A 16-ounce caramel frappuccino has 410 calories, 15 grams of fat and 64 grams of sugar. Slim it down a little: Go for a light caramel frappuccino lightly blended of the same size for 140 calories, no fat and 29 grams of sugar. Slim it down a lot: Go with an iced coffee for zero calories. (Add a pump of syrup for about 20 calories.)

Seay says: "I do think it's good that Starbucks has the light option, and (that) is not that much, especially if that's your only indulgence during the day. These drinks are usually nonfat, so just recognize that most of the calories are probably from sugar. … I have absolutely no problem at all with iced coffee. There is constantly a debate going on about coffee in the nutrition world. Does it have health benefits? Does it cause harm to your health? A lot of people disagree on this, but we do know it doesn't have any calories if it's black." Moore adds, "Another option: Order an iced herbal or vanilla tea. Ask for it plain or at half the usual sweetness."

SMOOTHIE CHAINS

Made with real fruit, smoothies can have some redeeming value, but serving size is important.
Those bigger sizes offer more to enjoy, but also a lot more calories. Smoothie King, for example, offers its smoothies in three sizes: 20, 32 and 40 ounces.
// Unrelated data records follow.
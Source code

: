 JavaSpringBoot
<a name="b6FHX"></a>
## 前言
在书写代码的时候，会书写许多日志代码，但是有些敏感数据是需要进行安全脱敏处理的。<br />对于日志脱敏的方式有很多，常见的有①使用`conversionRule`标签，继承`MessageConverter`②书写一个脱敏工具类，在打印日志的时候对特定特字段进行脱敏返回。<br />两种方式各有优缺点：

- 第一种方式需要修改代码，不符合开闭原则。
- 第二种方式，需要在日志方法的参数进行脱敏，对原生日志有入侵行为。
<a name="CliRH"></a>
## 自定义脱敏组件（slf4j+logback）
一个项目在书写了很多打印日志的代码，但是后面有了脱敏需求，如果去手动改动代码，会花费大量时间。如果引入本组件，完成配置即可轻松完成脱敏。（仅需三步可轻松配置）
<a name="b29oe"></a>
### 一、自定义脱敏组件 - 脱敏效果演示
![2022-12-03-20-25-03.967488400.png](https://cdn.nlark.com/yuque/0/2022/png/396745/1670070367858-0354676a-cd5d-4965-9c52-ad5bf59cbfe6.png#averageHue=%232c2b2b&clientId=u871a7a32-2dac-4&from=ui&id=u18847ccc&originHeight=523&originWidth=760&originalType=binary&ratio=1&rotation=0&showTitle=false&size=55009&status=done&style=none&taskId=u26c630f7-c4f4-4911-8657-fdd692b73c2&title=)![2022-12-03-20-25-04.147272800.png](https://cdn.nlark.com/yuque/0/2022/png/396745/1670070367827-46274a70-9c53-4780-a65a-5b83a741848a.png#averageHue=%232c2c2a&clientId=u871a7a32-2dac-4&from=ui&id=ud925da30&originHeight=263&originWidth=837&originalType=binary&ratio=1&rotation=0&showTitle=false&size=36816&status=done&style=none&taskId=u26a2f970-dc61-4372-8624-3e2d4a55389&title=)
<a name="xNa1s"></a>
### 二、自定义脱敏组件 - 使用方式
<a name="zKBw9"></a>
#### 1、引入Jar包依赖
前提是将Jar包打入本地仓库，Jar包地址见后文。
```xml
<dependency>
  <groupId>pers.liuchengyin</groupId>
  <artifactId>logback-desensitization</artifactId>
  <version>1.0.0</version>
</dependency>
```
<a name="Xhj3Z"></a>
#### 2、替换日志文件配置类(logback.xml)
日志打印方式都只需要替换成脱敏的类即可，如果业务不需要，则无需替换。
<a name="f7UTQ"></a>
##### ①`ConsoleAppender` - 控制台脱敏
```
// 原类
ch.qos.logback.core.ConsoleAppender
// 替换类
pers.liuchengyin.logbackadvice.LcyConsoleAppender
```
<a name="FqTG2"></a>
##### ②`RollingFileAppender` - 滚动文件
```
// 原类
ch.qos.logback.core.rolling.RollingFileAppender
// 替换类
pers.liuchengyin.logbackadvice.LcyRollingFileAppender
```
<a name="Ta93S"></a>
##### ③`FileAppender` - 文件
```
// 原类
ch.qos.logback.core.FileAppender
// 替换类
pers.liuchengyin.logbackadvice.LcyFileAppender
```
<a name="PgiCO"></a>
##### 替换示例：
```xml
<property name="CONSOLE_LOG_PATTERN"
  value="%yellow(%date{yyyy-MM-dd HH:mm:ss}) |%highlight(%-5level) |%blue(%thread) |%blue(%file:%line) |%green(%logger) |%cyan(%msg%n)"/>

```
A 20-ounce Angel Food smoothie with strawberries, bananas, soy protein and turbinado sugar contains 354 calories.
Omit the sugar and make it a "skinny" smoothie of the same size for 254 calories. But a 40-ounce Angel Food packs a whopping 708 calories.

Moore says: "Smoothies wear a health halo leading many to believe they are harmless. However, a 20-ounce fruit smoothie can run as much as 500 calories. You have to be a bit of a detective to outsmart frozen drinks. Look out for these code words — whipped cream, creamy, drizzled (with anything) and decadent — and opt out of the whipped cream to save calories."

DIY SMOOTHIES

Seay and Moore often make smoothies at home. Seay's recipe calls for one cup of frozen strawberries, a half cup of frozen blueberries, a half cup of frozen raspberries, one banana, one cup of orange juice and either 1 1/2 cups of nonfat milk or 1 1/2 cups of soy milk (the fruit should be covered up with liquid in the blender and then blended). Note: If you use frozen fruit you don't have to add ice. This vitamin-rich recipe makes four, 8-ounce servings with 107 calories, zero grams of fat if made with milk; 1 gram of fat if made with soy milk.


MORE TIPS

  • Pay attention to serving size.
  • Read the ingredients.
  • Avoid added sugar.
  • Don't make frozen drinks a daily habit. If you are going for a full-calorie splurge, make it an indulgence of no more than once a week.
  • Make it yourself to better control what you are consuming. Turn your smoothie craving into a healthy way to eat by making the drinks at home with seasonal fruit and ice. Consider adding nonfat yogurt, and if you are feeling adventurous, add spinach or kale to pump up the nutrients.
  • Beware of mixed adult beverages. An average margarita has just under 400 calories, coladas even more. Try a lower-calorie beverage by combining equal parts wine and club soda for just 80 calories and half the alcohol of a glass of wine.